The fashionable Left-wing economist Will Hutton then announced that 'Cameron and George Osborne have regressed to simple anti-state budgetary conservatism at just the wrong moment'. 

The Prime Minister then joined battle, gloating: 'We now know that the Tories want to cut public spending by a savage 10 per cent. 

'Cuts of 10 per cent would mean 44,000 fewer teachers, 15,000 fewer police and, each year, 32,000 fewer university places.' 

Faced with this onslaught, Osborne initially looked terribly isolated. He confided to colleagues that he feared his realistic - yet tough - comments about the state of the British economy could have lost the Tories the next election.

There were also bitter critics inside the Conservative Party who predicted he could lose the Shadow Chancellorship and be replaced either by his deputy Philip Hammond or William Hague. 

But slowly Osborne began to win the argument. 

First (as I revealed in this column last March), Bank of England governor Mervyn King sent private warnings to the Treasury that he feared extra public spending would damage the official credit ratings that are awarded to the Government as an independent yardstick of the health of the nation's finances. 

Then Alistair Darling finally woke up to the urgent need for financial restraint. 

The Chancellor tried to raise the issue with the Prime Minister, but he refused to listen. 

In despair, he went to Peter Mandelson, who was able to make a very reluctant Brown finally see sense and admit last week that George Osborne and David Cameron had been right all along.

Now Nick Clegg has also been forced to change tack. The Lib Dems are no longer denouncing Osborne for calling for cuts. 

Instead, they are trying, very belatedly, to jump on the Osborne bandwagon by setting out their own economy drive. 

The first point to note is that, for Osborne personally, this is a simply massive achievement. Remember that traditionally most opposition politicians try to play safe and conform to establishment wisdom. 

But Osborne had the vision and courage to try to shape the political weather - and has succeeded magnificently. 

Until now, his position has been a little vulnerable, open to the charge that he is essentially a backroom operator prone to juvenile errors of judgment such as his misbegotten meeting last year on a yacht off Corfu with Oleg Deripaska, the controversial billionaire Russian oligarch with disturbing links to Peter Mandelson. 

All that can now be set aside. 

The bravery and insight he has shown on the great matter of public spending have established him as a politician of the first rank - a development of incalculable importance as the Conservatives prepare for office. 

For Gordon Brown, however, his speech last week to the TUC could not have been worse. 

His entire strategy has been to contrast Tory 'cuts' with Labour 'investment' while spending limitless amounts of taxpayers' money in a forlorn bid to resuscitate the economy. Both policies are now in ruins. 
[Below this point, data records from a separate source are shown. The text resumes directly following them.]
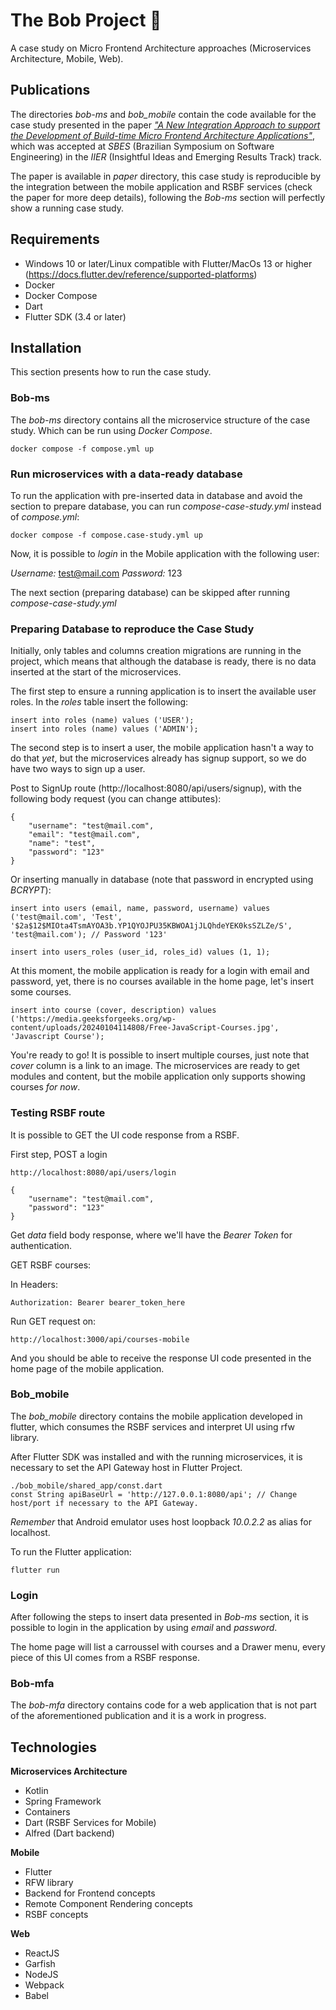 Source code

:
# The Bob Project 🐢

A case study on Micro Frontend Architecture approaches (Microservices Architecture, Mobile, Web).

## Publications

The directories *bob-ms* and *bob_mobile* contain the code available for the case study presented in the paper *["A New Integration Approach to support the Development of Build-time Micro Frontend Architecture Applications"](https://github.com/fernandormoraes/the-bob-project/blob/main/paper/Moraes.Affonso_A%20New%20Integration%20Approach%20to%20support%20the%20Development%20of%20Build-time%20Micro%20Frontend%20Architecture%20Applications.pdf)*, which was accepted at *SBES* (Brazilian Symposium on Software Engineering) in the *IIER* (Insightful Ideas and Emerging Results Track) track.

The paper is available in *paper* directory, this case study is reproducible by the integration between the mobile application and RSBF services (check the paper for more deep details), following the *Bob-ms* section will perfectly show a running case study.

## Requirements

- Windows 10 or later/Linux compatible with Flutter/MacOs 13 or higher (https://docs.flutter.dev/reference/supported-platforms)
- Docker
- Docker Compose
- Dart
- Flutter SDK (3.4 or later)

## Installation

This section presents how to run the case study.

### Bob-ms

The *bob-ms* directory contains all the microservice structure of the case study. Which can be run using *Docker Compose*.

    docker compose -f compose.yml up

### Run microservices with a data-ready database

To run the application with pre-inserted data in database and avoid the section to prepare database, you can run *compose-case-study.yml* instead of *compose.yml*:

    docker compose -f compose.case-study.yml up

Now, it is possible to *login* in the Mobile application with the following user:

*Username:* test@mail.com
*Password:* 123

The next section (preparing database) can be skipped after running *compose-case-study.yml*

### Preparing Database to reproduce the Case Study

Initially, only tables and columns creation migrations are running in the project, which means that although the database is ready, there is no data inserted at the start of the microservices.

The first step to ensure a running application is to insert the available user roles. In the *roles* table insert the following:

    insert into roles (name) values ('USER');
    insert into roles (name) values ('ADMIN');

The second step is to insert a user, the mobile application hasn't a way to do that *yet*, but the microservices already has signup support, so we do have two ways to sign up a user.

Post to SignUp route (http://localhost:8080/api/users/signup), with the following body request (you can change attibutes):

    {
    	"username": "test@mail.com",
    	"email": "test@mail.com",
    	"name": "test",
    	"password": "123"
    }

Or inserting manually in database (note that password in encrypted using *BCRYPT*):

    insert into users (email, name, password, username) values ('test@mail.com', 'Test', '$2a$12$MIOta4TsmAYOA3b.YP1QYOJPU35KBWOA1jJLQhdeYEK0ksSZLZe/S', 'test@mail.com'); // Password '123'

    insert into users_roles (user_id, roles_id) values (1, 1);

At this moment, the mobile application is ready for a login with email and password, yet, there is no courses available in the home page, let's insert some courses.

    insert into course (cover, description) values ('https://media.geeksforgeeks.org/wp-content/uploads/20240104114808/Free-JavaScript-Courses.jpg', 'Javascript Course');

You're ready to go! It is possible to insert multiple courses, just note that *cover* column is a link to an image. The microservices are ready to get modules and content, but the mobile application only supports showing courses *for now*.

### Testing RSBF route

It is possible to GET the UI code response from a RSBF.

First step, POST a login

    http://localhost:8080/api/users/login

    {
	    "username": "test@mail.com",
	    "password": "123"
    }

Get *data* field body response, where we'll have the *Bearer Token* for authentication.

GET RSBF courses:

In Headers:
    
    Authorization: Bearer bearer_token_here

Run GET request on:

    http://localhost:3000/api/courses-mobile

And you should be able to receive the response UI code presented in the home page of the mobile application.

### Bob_mobile

The *bob_mobile* directory contains the mobile application developed in flutter, which consumes the RSBF services and interpret UI using rfw library.

After Flutter SDK was installed and with the running microservices, it is necessary to set the API Gateway host in Flutter Project.

    ./bob_mobile/shared_app/const.dart
    const String apiBaseUrl = 'http://127.0.0.1:8080/api'; // Change host/port if necessary to the API Gateway.

*Remember* that Android emulator uses host loopback *10.0.2.2* as alias for localhost.

To run the Flutter application:

    flutter run

### Login

After following the steps to insert data presented in *Bob-ms* section, it is possible to login in the application by using *email* and *password*.

The home page will list a carroussel with courses and a Drawer menu, every piece of this UI comes from a RSBF response.

### Bob-mfa

The *bob-mfa* directory contains code for a web application that is not part of the aforementioned publication and it is a work in progress.

## Technologies
**Microservices Architecture**
- Kotlin
- Spring Framework
- Containers
- Dart (RSBF Services for Mobile)
- Alfred (Dart backend)

**Mobile**
- Flutter
- RFW library
- Backend for Frontend concepts
- Remote Component Rendering concepts
- RSBF concepts

**Web**
- ReactJS
- Garfish
- NodeJS
- Webpack
- Babel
The truth is that prime ministers can never recover from the destruction of their flagship policies - think of John Major after the collapse of his economic strategy on Black Wednesday, Anthony Eden after the failed Suez invasion or Tony Blair after Iraq.

It is all over for poor Gordon Brown, and the only question is whether he lingers on in Downing Street until the General Election or goes earlier, either as a result of an internal Labour coup or of his own volition.
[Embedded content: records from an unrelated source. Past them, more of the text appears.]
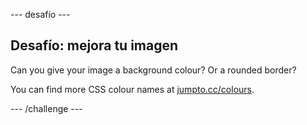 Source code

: \--- desafío \---

## Desafío: mejora tu imagen

Can you give your image a background colour? Or a rounded border?

You can find more CSS colour names at <a href="http://jumpto.cc/colours" target="_blank">jumpto.cc/colours</a>.

\--- /challenge \--- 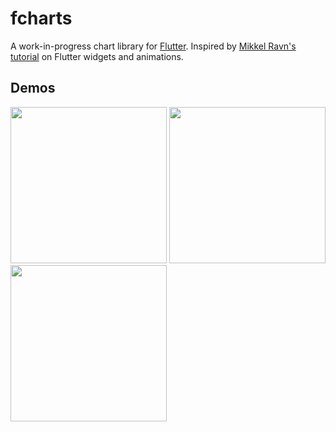 # fcharts

A work-in-progress chart library for [Flutter](https://flutter.io). Inspired by [Mikkel Ravn's tutorial](https://medium.com/flutter-io/zero-to-one-with-flutter-43b13fd7b354) on Flutter widgets and animations.

## Demos

<img src="https://i.imgur.com/ZSVXaJY.gif" width="250"> <img src="https://i.imgur.com/Xggb9p4.gif" width="250"> <img src="https://i.imgur.com/rBq2r8Q.gif" width="250">
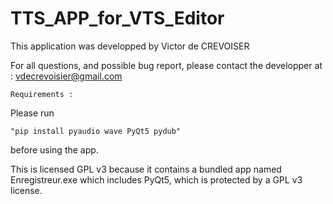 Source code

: # TTS_APP_for_VTS_Editor
This application was developped by Victor de CREVOISER

For all questions, and possible bug report, please contact the developper at  :
                vdecrevoisier@gmail.com

    Requirements : 
Please run 

    "pip install pyaudio wave PyQt5 pydub" 

before using the app.

This is licensed GPL v3 because it contains a bundled app named Enregistreur.exe which includes PyQt5, which is protected by a GPL v3 license.

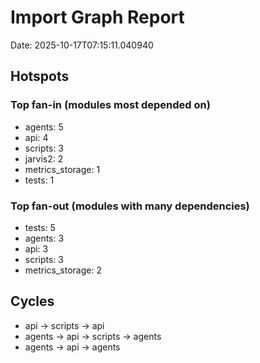 # Import Graph Report

Date: 2025-10-17T07:15:11.040940


## Hotspots


### Top fan-in (modules most depended on)

- agents: 5
- api: 4
- scripts: 3
- jarvis2: 2
- metrics_storage: 1
- tests: 1

### Top fan-out (modules with many dependencies)

- tests: 5
- agents: 3
- api: 3
- scripts: 3
- metrics_storage: 2

## Cycles

- api -> scripts -> api
- agents -> api -> scripts -> agents
- agents -> api -> agents
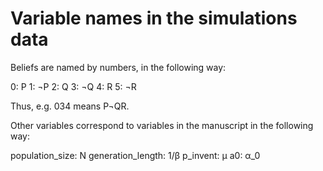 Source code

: # Variable names in the simulations data
Beliefs are named by numbers, in the following way:

0: P
1: ¬P
2: Q
3: ¬Q
4: R
5: ¬R

Thus, e.g. 034 means P¬QR.

Other variables correspond to variables in the manuscript in the following way:

population_size: N
generation_length: 1/β
p_invent: µ
a0: α_0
Back in 1979, an outgoing Labour government left a legacy of catastrophic national finances. 

Gradually as prime minister, Margaret Thatcher, inspired by Sir Keith Joseph's inspirational economic policies, cleaned up the mess. 

As a result, 18 years later in 1997, New Labour came to power having inherited an extremely sound set of national finances. 

It has since taken 12 years to squander what was, by any standards, a golden legacy. 

Now history is about to repeat itself. It is surely now only a matter of months before an incoming Tory government will once again be faced with the problem of sorting out a Labour economic fiasco.

This week, George Osborne showed he has the courage, the wisdom and the moral authority to impose the urgent spending cuts that the chronic state of Britain's finances - wrecked by Gordon Brown - so urgently need.